Я был обычной жертвой его розголюбия. Будучи все-таки барчуком, я никак не мог справиться со всеми застежками и крючками, уберечься от чернильных пятен. И от этого сделался для Беспардонного bete noire, то есть черным зверем, как говорят французы, и он, охотясь беспрестанно на меня, довел до того, что я почти окаменел сердцем и возненавидел все в мире, даже самого себя!

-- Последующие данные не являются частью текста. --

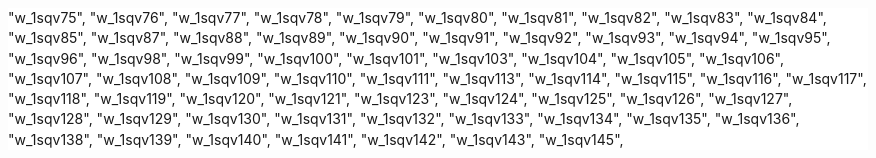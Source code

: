 "w_1sqv75",
"w_1sqv76",
"w_1sqv77",
"w_1sqv78",
"w_1sqv79",
"w_1sqv80",
"w_1sqv81",
"w_1sqv82",
"w_1sqv83",
"w_1sqv84",
"w_1sqv85",
"w_1sqv87",
"w_1sqv88",
"w_1sqv89",
"w_1sqv90",
"w_1sqv91",
"w_1sqv92",
"w_1sqv93",
"w_1sqv94",
"w_1sqv95",
"w_1sqv96",
"w_1sqv98",
"w_1sqv99",
"w_1sqv100",
"w_1sqv101",
"w_1sqv103",
"w_1sqv104",
"w_1sqv105",
"w_1sqv106",
"w_1sqv107",
"w_1sqv108",
"w_1sqv109",
"w_1sqv110",
"w_1sqv111",
"w_1sqv113",
"w_1sqv114",
"w_1sqv115",
"w_1sqv116",
"w_1sqv117",
"w_1sqv118",
"w_1sqv119",
"w_1sqv120",
"w_1sqv121",
"w_1sqv123",
"w_1sqv124",
"w_1sqv125",
"w_1sqv126",
"w_1sqv127",
"w_1sqv128",
"w_1sqv129",
"w_1sqv130",
"w_1sqv131",
"w_1sqv132",
"w_1sqv133",
"w_1sqv134",
"w_1sqv135",
"w_1sqv136",
"w_1sqv138",
"w_1sqv139",
"w_1sqv140",
"w_1sqv141",
"w_1sqv142",
"w_1sqv143",
"w_1sqv145",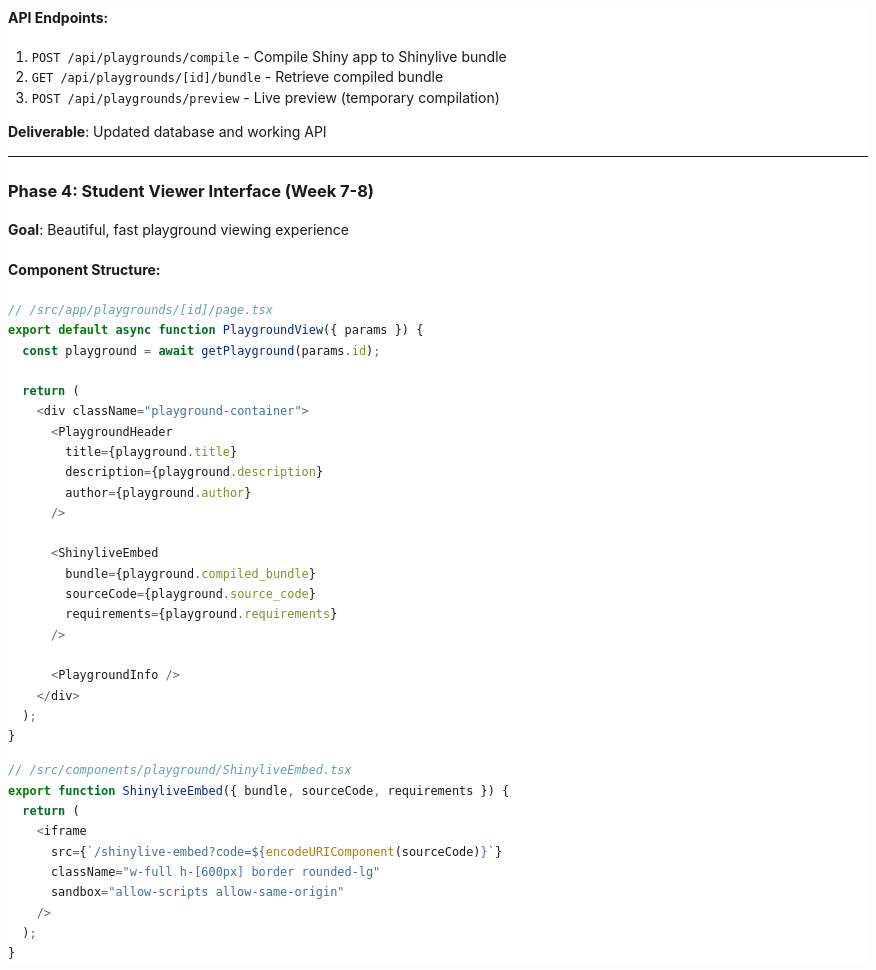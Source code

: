 #### API Endpoints:

1. `POST /api/playgrounds/compile` - Compile Shiny app to Shinylive bundle
2. `GET /api/playgrounds/[id]/bundle` - Retrieve compiled bundle
3. `POST /api/playgrounds/preview` - Live preview (temporary compilation)

**Deliverable**: Updated database and working API

---

### Phase 4: Student Viewer Interface (Week 7-8)

**Goal**: Beautiful, fast playground viewing experience

#### Component Structure:

```typescript
// /src/app/playgrounds/[id]/page.tsx
export default async function PlaygroundView({ params }) {
  const playground = await getPlayground(params.id);

  return (
    <div className="playground-container">
      <PlaygroundHeader
        title={playground.title}
        description={playground.description}
        author={playground.author}
      />

      <ShinyliveEmbed
        bundle={playground.compiled_bundle}
        sourceCode={playground.source_code}
        requirements={playground.requirements}
      />

      <PlaygroundInfo />
    </div>
  );
}
```

```typescript
// /src/components/playground/ShinyliveEmbed.tsx
export function ShinyliveEmbed({ bundle, sourceCode, requirements }) {
  return (
    <iframe
      src={`/shinylive-embed?code=${encodeURIComponent(sourceCode)}`}
      className="w-full h-[600px] border rounded-lg"
      sandbox="allow-scripts allow-same-origin"
    />
  );
}
```

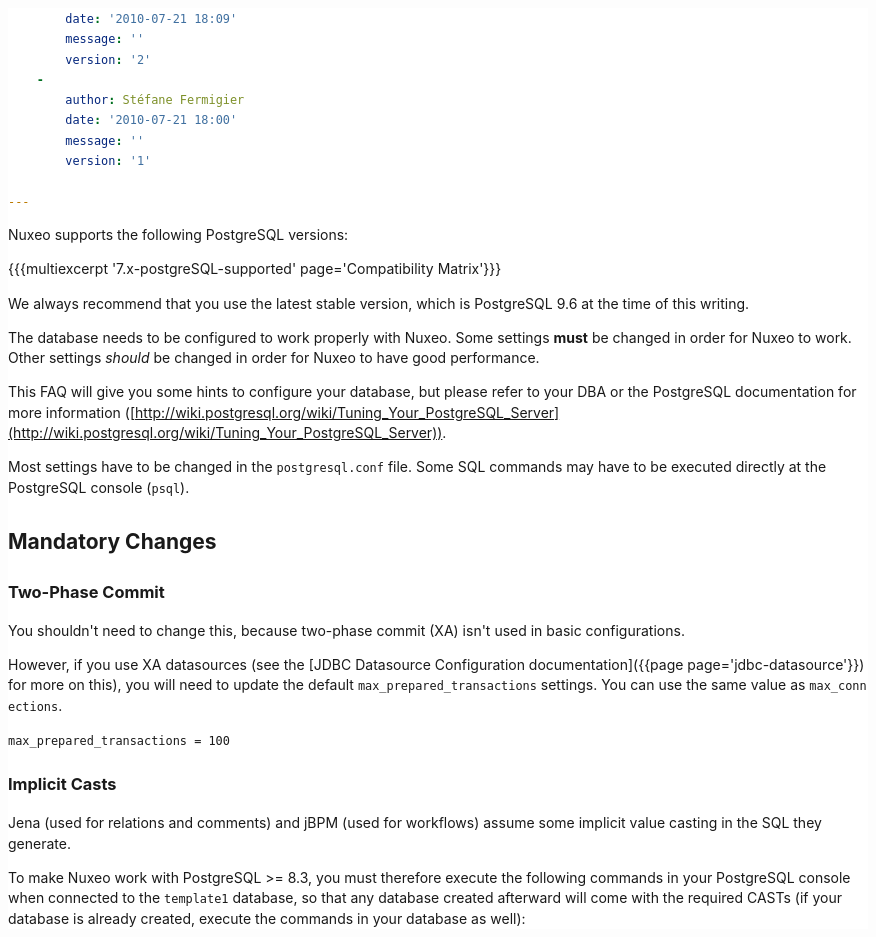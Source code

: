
 ```yaml
        date: '2010-07-21 18:09'
        message: ''
        version: '2'
    -
        author: Stéfane Fermigier
        date: '2010-07-21 18:00'
        message: ''
        version: '1'

---
```

Nuxeo supports the following PostgreSQL versions:

{{{multiexcerpt '7.x-postgreSQL-supported' page='Compatibility Matrix'}}}

We always recommend that you use the latest stable version, which is PostgreSQL 9.6 at the time of this writing.

The database needs to be configured to work properly with Nuxeo. Some settings **must** be changed in order for Nuxeo to work. Other settings _should_ be changed in order for Nuxeo to have good performance.

This FAQ will give you some hints to configure your database, but please refer to your DBA or the PostgreSQL documentation for more information ([http://wiki.postgresql.org/wiki/Tuning_Your_PostgreSQL_Server](http://wiki.postgresql.org/wiki/Tuning_Your_PostgreSQL_Server)).

Most settings have to be changed in the `postgresql.conf` file. Some SQL commands may have to be executed directly at the PostgreSQL console (`psql`).

## Mandatory Changes

### Two-Phase Commit

You shouldn't need to change this, because two-phase commit (XA) isn't used in basic configurations.

However, if you&nbsp;use XA datasources (see the&nbsp;[JDBC Datasource Configuration documentation]({{page page='jdbc-datasource'}}) for more on this), you will need to update&nbsp;the default&nbsp;`max_prepared_transactions` settings. You can use the same value as `max_connections`.

```
max_prepared_transactions = 100
```

### Implicit Casts

Jena (used for relations and comments) and jBPM (used for workflows) assume some implicit value casting in the SQL they generate.

To make Nuxeo work with PostgreSQL >= 8.3, you must therefore execute the following commands in your PostgreSQL console when connected to the `template1` database, so that any database created afterward will come with the required CASTs (if your database is already created, execute the commands in your database as well):
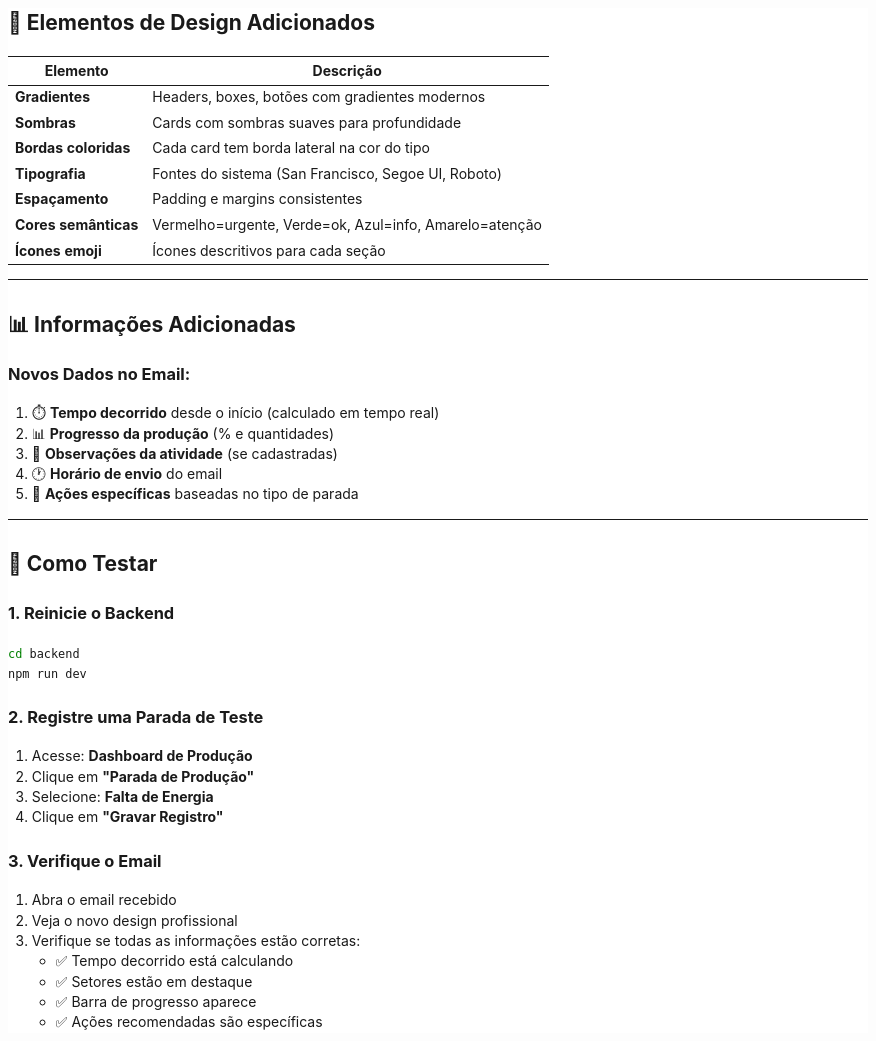 ## 🎨 Elementos de Design Adicionados

| Elemento | Descrição |
|----------|-----------|
| **Gradientes** | Headers, boxes, botões com gradientes modernos |
| **Sombras** | Cards com sombras suaves para profundidade |
| **Bordas coloridas** | Cada card tem borda lateral na cor do tipo |
| **Tipografia** | Fontes do sistema (San Francisco, Segoe UI, Roboto) |
| **Espaçamento** | Padding e margins consistentes |
| **Cores semânticas** | Vermelho=urgente, Verde=ok, Azul=info, Amarelo=atenção |
| **Ícones emoji** | Ícones descritivos para cada seção |

---

## 📊 Informações Adicionadas

### **Novos Dados no Email:**
1. ⏱️ **Tempo decorrido** desde o início (calculado em tempo real)
2. 📊 **Progresso da produção** (% e quantidades)
3. 📝 **Observações da atividade** (se cadastradas)
4. 🕐 **Horário de envio** do email
5. 🎯 **Ações específicas** baseadas no tipo de parada

---

## 🔧 Como Testar

### 1. Reinicie o Backend
```bash
cd backend
npm run dev
```

### 2. Registre uma Parada de Teste
1. Acesse: **Dashboard de Produção**
2. Clique em **"Parada de Produção"**
3. Selecione: **Falta de Energia**
4. Clique em **"Gravar Registro"**

### 3. Verifique o Email
1. Abra o email recebido
2. Veja o novo design profissional
3. Verifique se todas as informações estão corretas:
   - ✅ Tempo decorrido está calculando
   - ✅ Setores estão em destaque
   - ✅ Barra de progresso aparece
   - ✅ Ações recomendadas são específicas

В день экзамена он избил меня до полусмерти, меня отнесли в госпиталь. Я слышал после, что директор сделал Пурпуру строгий выговор и даже погрозил отнять роту. Но от этого мне было не легче. В госпитале я провел целый месяц и от раздражения нервов чуть не сошел с ума. Мне беспрестанно виделся, и во сне, и наяву, Пурпур, и холодный пот выступал на мне!.. Я кричал во все горло: спасите, помогите! Вскакивал с кровати, хотел бежать, и падал без чувств… Кошмар этот снился мне и после. Был случай, когда через четыре года по выходе моем из корпуса, встретив в обществе человека, похожего лицом на Пурпура, я вдруг почувствовал кружение головы и спазматический припадок. Я никогда не забуду предание о Медузиной голове, испытав смысл его на себе!

Много лет не было Пурпура, откуда он выскочил чертом? Постой-ка! Опять мы с Пушкиным наболтали! Вот тоже – фигура. В том возрасте, когда я по плацу маршировал, да под пурпуровы розги ложился, Александр Сергеевич у себя в Лицее французские эротические романы читали-с, да мечтали-с о геракловых подвигах. Пусть это зло, но ведь – правда. Это Пушкин – барчук московский, а не я, и Лицей – заведение для барчуков, это вам не корпус с его муштрой и битьем. Царскосельский Лицей ведь создавали, чтобы наследников престола воспитывать! Так что в однокашниках Александра Сергеевича только случайно не оказались великие князья, он бы теперь, может с ними знакомство водил, а не с бароном Дельвигом. Сочувствует Пушкин, что отец над ухом стрелял? Так он же меня один по-настоящему и любил. Ни Шарлота, ни сестры, ни даже мать родная не были такими близкими и родными. С любовью мне не особенно везло, сестры ревновали к младшему брату – любимчику родителей, как им казалось. Потом, после ареста отца, мать отдала не знавшего русского языка, домашнего воспитания сына в кадеты и два года даже не приезжала поглядеть на меня! А как приехала – в обморок упала, потому что я певчим в православной церкви стал. Это для нее предательством веры показалось, а как то, что она меня бросила? Не предательство родительского долга? А батюшка, сказывали, умер, меня вспоминая. Без него я истинно осиротел.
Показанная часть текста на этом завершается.